[Records excerpted from a collection]
+ + + +

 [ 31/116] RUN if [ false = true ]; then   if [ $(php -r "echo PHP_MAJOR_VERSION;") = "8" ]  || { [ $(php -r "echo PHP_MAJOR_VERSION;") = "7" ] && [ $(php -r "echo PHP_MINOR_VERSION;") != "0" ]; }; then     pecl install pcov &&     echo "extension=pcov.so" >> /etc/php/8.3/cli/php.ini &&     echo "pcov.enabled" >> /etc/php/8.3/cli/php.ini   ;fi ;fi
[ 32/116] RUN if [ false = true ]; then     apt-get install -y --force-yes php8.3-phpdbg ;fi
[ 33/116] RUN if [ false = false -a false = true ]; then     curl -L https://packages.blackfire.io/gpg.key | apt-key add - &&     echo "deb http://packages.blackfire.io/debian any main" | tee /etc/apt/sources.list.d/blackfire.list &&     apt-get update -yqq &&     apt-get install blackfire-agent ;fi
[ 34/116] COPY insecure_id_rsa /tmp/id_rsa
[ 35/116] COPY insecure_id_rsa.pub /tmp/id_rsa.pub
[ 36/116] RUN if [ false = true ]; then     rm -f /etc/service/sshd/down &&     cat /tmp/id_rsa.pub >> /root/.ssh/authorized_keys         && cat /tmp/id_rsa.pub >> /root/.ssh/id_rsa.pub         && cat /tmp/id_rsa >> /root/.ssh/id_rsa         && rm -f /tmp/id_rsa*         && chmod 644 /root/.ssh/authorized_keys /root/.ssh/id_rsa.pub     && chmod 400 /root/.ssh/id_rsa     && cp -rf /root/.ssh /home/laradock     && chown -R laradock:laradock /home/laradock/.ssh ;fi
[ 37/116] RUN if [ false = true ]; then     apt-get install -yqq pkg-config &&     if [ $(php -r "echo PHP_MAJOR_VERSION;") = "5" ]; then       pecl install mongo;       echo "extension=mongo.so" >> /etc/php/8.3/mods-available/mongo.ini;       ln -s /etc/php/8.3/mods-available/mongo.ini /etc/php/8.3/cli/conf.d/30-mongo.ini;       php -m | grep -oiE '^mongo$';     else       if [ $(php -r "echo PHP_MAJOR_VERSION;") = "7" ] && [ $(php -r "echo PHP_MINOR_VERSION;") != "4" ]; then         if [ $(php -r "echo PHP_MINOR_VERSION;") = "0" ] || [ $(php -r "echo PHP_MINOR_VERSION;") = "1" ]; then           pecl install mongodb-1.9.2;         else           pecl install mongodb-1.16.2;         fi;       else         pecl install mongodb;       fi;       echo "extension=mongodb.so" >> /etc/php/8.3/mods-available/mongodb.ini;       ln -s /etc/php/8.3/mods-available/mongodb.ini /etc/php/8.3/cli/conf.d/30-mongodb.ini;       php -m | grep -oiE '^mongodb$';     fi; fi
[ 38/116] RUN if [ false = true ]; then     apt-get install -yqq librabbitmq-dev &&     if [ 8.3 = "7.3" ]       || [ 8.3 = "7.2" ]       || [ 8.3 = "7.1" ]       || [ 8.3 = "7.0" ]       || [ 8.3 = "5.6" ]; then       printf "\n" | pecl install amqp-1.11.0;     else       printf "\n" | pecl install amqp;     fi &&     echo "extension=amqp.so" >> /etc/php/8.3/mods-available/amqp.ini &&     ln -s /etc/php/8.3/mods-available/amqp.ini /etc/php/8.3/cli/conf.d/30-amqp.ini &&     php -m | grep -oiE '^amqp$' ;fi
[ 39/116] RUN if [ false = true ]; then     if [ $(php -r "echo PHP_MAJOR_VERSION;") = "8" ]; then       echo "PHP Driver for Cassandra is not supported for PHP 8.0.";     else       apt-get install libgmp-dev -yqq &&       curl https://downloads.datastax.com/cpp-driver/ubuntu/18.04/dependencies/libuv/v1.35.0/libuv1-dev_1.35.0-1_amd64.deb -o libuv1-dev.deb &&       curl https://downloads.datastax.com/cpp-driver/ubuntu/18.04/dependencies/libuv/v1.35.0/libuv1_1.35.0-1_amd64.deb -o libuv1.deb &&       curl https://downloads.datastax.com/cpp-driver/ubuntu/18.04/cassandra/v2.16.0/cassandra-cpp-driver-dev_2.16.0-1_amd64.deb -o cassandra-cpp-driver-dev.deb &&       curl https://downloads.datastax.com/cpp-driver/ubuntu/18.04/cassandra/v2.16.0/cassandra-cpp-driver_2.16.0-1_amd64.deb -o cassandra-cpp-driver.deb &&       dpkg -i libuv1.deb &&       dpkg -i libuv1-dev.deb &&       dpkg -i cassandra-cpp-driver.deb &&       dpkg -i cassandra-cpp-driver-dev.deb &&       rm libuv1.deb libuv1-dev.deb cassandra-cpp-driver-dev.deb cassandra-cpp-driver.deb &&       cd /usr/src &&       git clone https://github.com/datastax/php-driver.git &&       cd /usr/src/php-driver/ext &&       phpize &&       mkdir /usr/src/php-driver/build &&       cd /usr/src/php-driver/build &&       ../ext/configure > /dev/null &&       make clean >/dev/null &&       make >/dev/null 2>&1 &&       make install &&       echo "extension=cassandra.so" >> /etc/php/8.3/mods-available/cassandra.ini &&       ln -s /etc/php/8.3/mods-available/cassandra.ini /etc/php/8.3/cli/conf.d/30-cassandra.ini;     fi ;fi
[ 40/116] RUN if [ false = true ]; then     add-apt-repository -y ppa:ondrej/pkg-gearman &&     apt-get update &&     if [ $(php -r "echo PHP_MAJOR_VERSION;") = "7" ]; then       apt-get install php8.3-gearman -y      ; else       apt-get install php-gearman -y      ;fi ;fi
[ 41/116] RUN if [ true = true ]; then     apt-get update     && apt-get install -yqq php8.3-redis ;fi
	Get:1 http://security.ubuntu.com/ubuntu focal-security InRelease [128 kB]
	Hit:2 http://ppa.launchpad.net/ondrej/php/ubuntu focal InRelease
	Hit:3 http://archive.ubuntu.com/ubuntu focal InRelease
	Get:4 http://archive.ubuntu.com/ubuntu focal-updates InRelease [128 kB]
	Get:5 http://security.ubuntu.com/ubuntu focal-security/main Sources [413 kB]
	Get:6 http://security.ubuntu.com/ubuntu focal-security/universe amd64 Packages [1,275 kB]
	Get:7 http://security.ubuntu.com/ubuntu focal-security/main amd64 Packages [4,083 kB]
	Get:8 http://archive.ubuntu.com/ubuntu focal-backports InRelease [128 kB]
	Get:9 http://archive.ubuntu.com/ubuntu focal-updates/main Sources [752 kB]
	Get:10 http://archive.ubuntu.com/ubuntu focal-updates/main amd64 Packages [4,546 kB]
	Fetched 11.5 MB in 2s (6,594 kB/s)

+ + + +

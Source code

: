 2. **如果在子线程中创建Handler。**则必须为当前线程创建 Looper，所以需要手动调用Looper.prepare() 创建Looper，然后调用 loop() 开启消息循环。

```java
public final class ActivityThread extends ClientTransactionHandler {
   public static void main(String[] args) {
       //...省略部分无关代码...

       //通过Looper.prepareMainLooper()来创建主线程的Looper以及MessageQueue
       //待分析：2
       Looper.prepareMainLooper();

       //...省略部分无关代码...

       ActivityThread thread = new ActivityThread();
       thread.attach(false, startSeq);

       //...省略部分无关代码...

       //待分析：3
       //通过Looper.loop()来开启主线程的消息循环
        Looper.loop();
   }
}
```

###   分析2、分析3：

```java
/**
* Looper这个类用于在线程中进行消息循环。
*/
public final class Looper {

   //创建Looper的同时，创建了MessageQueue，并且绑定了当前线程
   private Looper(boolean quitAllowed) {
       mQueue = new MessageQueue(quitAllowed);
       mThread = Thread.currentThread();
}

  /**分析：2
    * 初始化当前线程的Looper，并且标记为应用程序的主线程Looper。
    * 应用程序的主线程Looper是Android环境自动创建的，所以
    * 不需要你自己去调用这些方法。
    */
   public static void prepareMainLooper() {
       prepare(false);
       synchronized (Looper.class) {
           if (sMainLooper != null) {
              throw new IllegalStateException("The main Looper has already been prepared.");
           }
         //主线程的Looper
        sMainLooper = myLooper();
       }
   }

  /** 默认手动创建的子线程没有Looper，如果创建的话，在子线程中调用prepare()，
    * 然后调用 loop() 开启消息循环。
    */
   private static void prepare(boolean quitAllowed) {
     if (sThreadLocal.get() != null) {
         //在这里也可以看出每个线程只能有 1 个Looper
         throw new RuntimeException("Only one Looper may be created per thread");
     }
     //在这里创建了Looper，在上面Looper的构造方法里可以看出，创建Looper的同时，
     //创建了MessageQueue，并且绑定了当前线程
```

+ + + +

--- Your objective ---
Select every line above that contains the word "class", and copy it.

--- Task output ---
public final class ActivityThread extends ClientTransactionHandler {
public final class Looper {
       synchronized (Looper.class) {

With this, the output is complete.